*** Task inputs ***
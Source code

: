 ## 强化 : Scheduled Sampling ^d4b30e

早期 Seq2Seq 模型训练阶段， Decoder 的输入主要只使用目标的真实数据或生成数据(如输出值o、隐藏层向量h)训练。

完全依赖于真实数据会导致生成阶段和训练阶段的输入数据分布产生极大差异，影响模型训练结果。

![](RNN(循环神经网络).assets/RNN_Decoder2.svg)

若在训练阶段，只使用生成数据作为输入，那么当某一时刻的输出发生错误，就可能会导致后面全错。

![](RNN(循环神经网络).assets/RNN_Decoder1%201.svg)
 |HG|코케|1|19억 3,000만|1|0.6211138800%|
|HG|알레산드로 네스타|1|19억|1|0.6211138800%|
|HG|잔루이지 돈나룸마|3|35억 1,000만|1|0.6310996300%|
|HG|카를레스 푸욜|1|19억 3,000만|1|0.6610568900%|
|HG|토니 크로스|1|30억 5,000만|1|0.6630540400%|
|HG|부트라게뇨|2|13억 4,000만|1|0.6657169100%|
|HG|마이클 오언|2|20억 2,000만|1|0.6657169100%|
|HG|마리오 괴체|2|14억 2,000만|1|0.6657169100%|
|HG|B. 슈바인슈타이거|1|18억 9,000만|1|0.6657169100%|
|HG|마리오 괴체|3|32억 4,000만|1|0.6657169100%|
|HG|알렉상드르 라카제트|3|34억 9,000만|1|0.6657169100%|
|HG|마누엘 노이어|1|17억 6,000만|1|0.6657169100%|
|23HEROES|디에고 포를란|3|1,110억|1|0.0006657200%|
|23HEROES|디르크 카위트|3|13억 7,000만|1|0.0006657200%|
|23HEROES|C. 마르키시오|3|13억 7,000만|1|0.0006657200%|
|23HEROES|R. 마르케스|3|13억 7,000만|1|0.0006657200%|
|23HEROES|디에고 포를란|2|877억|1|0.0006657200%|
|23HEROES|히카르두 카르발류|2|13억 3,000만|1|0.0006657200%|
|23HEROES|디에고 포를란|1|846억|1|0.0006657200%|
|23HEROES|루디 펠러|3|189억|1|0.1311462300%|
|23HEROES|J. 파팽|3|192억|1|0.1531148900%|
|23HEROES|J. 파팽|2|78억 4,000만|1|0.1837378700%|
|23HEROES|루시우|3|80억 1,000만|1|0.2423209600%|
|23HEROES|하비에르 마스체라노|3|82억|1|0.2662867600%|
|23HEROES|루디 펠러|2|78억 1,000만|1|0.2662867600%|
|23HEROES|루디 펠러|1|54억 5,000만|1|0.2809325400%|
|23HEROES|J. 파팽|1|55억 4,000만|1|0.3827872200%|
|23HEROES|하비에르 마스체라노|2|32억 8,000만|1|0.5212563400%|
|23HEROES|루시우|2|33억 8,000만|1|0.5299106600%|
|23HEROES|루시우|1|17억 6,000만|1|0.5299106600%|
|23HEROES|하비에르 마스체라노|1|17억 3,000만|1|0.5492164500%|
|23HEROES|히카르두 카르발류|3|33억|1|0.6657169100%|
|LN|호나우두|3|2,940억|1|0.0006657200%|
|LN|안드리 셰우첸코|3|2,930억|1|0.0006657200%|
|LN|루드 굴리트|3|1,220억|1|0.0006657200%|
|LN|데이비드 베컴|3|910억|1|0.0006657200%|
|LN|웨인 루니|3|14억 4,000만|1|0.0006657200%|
*** End of Task inputs ***
* _Work required_
Go through the listing and copy each line that includes the string "마스체라노".

* _Output of the task_
|23HEROES|하비에르 마스체라노|3|82억|1|0.2662867600%|
|23HEROES|하비에르 마스체라노|2|32억 8,000만|1|0.5212563400%|
|23HEROES|하비에르 마스체라노|1|17억 3,000만|1|0.5492164500%|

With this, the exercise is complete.